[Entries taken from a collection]
=====

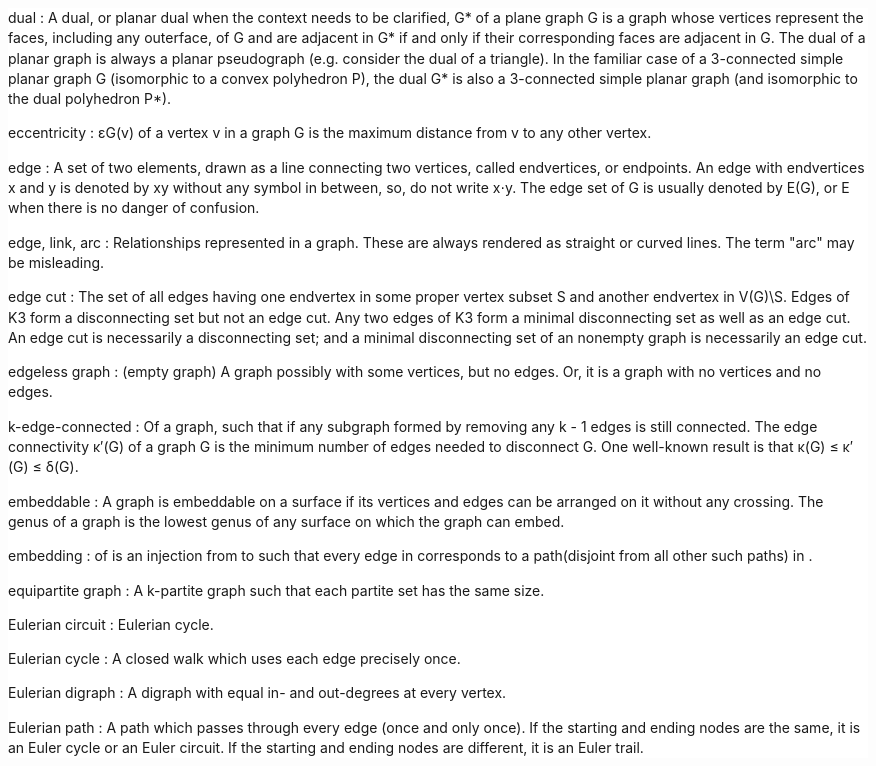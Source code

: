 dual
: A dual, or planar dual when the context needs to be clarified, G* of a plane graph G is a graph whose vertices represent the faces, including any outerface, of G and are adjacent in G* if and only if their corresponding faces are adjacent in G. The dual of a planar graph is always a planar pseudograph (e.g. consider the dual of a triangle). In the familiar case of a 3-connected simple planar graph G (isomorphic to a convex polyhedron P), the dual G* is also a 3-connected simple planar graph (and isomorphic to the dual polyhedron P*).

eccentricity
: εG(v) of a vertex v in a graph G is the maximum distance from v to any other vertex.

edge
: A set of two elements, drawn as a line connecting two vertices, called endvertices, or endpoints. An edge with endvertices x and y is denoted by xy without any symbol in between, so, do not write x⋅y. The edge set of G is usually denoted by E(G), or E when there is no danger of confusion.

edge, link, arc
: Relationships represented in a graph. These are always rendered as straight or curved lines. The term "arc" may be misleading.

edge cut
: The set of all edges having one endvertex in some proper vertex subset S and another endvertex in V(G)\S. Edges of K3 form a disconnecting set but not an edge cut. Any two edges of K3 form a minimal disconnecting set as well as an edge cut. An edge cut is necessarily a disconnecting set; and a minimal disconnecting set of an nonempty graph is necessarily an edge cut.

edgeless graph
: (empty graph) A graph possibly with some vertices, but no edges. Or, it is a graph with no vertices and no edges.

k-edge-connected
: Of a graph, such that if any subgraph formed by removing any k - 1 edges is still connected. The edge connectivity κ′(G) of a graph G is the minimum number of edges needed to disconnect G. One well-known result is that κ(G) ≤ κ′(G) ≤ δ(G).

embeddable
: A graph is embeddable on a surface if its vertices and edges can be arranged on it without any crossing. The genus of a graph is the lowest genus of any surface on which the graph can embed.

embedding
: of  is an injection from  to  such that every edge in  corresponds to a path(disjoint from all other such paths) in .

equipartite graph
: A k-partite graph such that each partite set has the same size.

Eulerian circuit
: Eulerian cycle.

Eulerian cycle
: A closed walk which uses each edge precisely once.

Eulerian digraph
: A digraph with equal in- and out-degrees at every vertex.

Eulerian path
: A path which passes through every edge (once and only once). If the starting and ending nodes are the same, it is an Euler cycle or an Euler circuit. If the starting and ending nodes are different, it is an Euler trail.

=====

All entries above must be duplicated exactly; please omit any picture they hold.

◆ **Solution for this problem**:
Source code

: dual
: A dual, or planar dual when the context needs to be clarified, G* of a plane graph G is a graph whose vertices represent the faces, including any outerface, of G and are adjacent in G* if and only if their corresponding faces are adjacent in G. The dual of a planar graph is always a planar pseudograph (e.g. consider the dual of a triangle). In the familiar case of a 3-connected simple planar graph G (isomorphic to a convex polyhedron P), the dual G* is also a 3-connected simple planar graph (and isomorphic to the dual polyhedron P*).

eccentricity
: εG(v) of a vertex v in a graph G is the maximum distance from v to any other vertex.

edge
: A set of two elements, drawn as a line connecting two vertices, called endvertices, or endpoints. An edge with endvertices x and y is denoted by xy without any symbol in between, so, do not write x⋅y. The edge set of G is usually denoted by E(G), or E when there is no danger of confusion.

edge, link, arc
: Relationships represented in a graph. These are always rendered as straight or curved lines. The term "arc" may be misleading.

edge cut
: The set of all edges having one endvertex in some proper vertex subset S and another endvertex in V(G)\S. Edges of K3 form a disconnecting set but not an edge cut. Any two edges of K3 form a minimal disconnecting set as well as an edge cut. An edge cut is necessarily a disconnecting set; and a minimal disconnecting set of an nonempty graph is necessarily an edge cut.

edgeless graph
: (empty graph) A graph possibly with some vertices, but no edges. Or, it is a graph with no vertices and no edges.

k-edge-connected
: Of a graph, such that if any subgraph formed by removing any k - 1 edges is still connected. The edge connectivity κ′(G) of a graph G is the minimum number of edges needed to disconnect G. One well-known result is that κ(G) ≤ κ′(G) ≤ δ(G).

embeddable
: A graph is embeddable on a surface if its vertices and edges can be arranged on it without any crossing. The genus of a graph is the lowest genus of any surface on which the graph can embed.

embedding
: of  is an injection from  to  such that every edge in  corresponds to a path(disjoint from all other such paths) in .

equipartite graph
: A k-partite graph such that each partite set has the same size.

Eulerian circuit
: Eulerian cycle.

Eulerian cycle
: A closed walk which uses each edge precisely once.

Eulerian digraph
: A digraph with equal in- and out-degrees at every vertex.

Eulerian path
: A path which passes through every edge (once and only once). If the starting and ending nodes are the same, it is an Euler cycle or an Euler circuit. If the starting and ending nodes are different, it is an Euler trail.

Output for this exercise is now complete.